Começa o Carlos, queixando-se da gauchisse.
Drummond: "Eu não devia te dizer
mas essa lua
mas esse conhaque
botam a gente comovido como o diabo".
Fernando e todas as suas demais personalidades pediram um pouco de sossego, não estavam com ânimo de filosofar. Segundo o horóscopo de todos: era dia de ócio.
Pessoa: "Sim, mas agora,
Enquanto dura esta hora,
Este luar, estes ramos,
Esta paz em que estamos,
Deixem-me me crer
O que nunca poderei ser".
Cecília tentava consolar os colegas, ela já estava liberta pela resignação assumida.
Meireles: "Não te aflijas com a pétala que voa:
também é ser, deixar de ser assim".
Adélia divergia da galera, com elegância, classe e caridade cristã, tinha esperança.

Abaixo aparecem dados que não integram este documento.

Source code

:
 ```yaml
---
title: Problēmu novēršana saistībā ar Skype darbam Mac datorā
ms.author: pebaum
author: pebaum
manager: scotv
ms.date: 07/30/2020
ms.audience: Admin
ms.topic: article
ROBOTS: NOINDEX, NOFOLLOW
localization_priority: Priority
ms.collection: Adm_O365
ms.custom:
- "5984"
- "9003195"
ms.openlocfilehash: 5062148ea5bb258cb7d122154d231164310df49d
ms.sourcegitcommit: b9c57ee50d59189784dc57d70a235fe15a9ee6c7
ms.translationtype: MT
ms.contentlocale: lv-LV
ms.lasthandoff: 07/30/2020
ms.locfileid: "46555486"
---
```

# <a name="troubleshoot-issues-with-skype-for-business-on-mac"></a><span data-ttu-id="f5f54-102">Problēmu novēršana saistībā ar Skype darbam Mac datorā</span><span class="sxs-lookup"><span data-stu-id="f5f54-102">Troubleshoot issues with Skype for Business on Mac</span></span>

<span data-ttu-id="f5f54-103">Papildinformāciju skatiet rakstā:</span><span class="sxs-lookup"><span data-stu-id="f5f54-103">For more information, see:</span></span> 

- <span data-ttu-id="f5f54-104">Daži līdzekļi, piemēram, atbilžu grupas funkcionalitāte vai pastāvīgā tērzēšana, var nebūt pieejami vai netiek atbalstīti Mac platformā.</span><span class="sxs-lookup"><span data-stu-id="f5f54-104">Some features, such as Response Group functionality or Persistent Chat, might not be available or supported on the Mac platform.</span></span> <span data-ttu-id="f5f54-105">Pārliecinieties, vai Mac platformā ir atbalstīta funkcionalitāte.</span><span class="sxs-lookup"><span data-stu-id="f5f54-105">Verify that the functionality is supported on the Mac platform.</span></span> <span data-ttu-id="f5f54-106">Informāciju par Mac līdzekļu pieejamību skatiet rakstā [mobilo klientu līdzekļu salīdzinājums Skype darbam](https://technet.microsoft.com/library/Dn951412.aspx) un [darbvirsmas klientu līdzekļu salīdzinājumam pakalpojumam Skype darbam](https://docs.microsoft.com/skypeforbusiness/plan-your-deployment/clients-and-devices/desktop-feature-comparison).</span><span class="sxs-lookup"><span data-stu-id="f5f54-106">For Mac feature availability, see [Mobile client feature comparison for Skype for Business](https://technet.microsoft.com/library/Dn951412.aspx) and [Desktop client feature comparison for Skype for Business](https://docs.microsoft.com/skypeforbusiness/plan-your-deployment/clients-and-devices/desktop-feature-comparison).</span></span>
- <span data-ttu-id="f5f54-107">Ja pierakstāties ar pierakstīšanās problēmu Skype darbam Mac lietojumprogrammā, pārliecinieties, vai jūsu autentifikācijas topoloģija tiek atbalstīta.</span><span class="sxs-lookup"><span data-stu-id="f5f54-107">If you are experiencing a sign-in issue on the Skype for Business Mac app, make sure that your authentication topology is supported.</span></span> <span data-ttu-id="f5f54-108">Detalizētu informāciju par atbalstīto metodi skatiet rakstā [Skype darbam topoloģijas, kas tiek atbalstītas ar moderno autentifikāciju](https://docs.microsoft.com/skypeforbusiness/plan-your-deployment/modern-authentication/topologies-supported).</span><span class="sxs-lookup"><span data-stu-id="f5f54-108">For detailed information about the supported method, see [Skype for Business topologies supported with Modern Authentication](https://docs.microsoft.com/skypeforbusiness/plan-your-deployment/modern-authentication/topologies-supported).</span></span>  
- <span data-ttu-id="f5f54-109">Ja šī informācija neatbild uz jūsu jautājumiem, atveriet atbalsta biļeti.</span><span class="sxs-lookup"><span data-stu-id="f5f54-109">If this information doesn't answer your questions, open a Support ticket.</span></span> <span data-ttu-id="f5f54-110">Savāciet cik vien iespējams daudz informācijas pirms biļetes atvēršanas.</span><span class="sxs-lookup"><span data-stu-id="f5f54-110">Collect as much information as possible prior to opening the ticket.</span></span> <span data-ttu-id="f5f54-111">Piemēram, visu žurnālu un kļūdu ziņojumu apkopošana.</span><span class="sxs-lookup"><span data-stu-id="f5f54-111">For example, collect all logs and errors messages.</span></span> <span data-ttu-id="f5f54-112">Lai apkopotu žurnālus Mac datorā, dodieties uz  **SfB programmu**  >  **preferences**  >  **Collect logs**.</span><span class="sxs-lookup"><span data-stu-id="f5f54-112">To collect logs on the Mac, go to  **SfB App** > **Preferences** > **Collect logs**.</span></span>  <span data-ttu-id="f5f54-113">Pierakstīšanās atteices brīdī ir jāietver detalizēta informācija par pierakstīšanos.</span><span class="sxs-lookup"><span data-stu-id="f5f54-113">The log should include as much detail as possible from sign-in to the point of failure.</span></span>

Prado: " -- dor não é amargura.
Minha tristeza não tem pedigree,
já a minha vontade de alegria,
sua raiz vai ao meu mil avô.
Vai ser coxo na vida é maldição pra homem.
Mulher é desdobrável. Eu sou".
Luís se manifestou bocejando, apenas para relembrar que aquela melancolia toda não tinha nada de original, desde o século XVI já estava registrada em versos.
Camões: "Do mal ficam as mágoas na lembrança,
E do bem, se algum houve, as saudades".
Nessa hora, chegou Cora, com um bolo quentinho para servir. Pensando em adicionar um pouco de glicose alegre no sangue daqueles rapazes tristes.
Coralina: "Faz de tua vida mesquinha um poema. E viverás no coração dos jovens e na memória das gerações que hão de vir".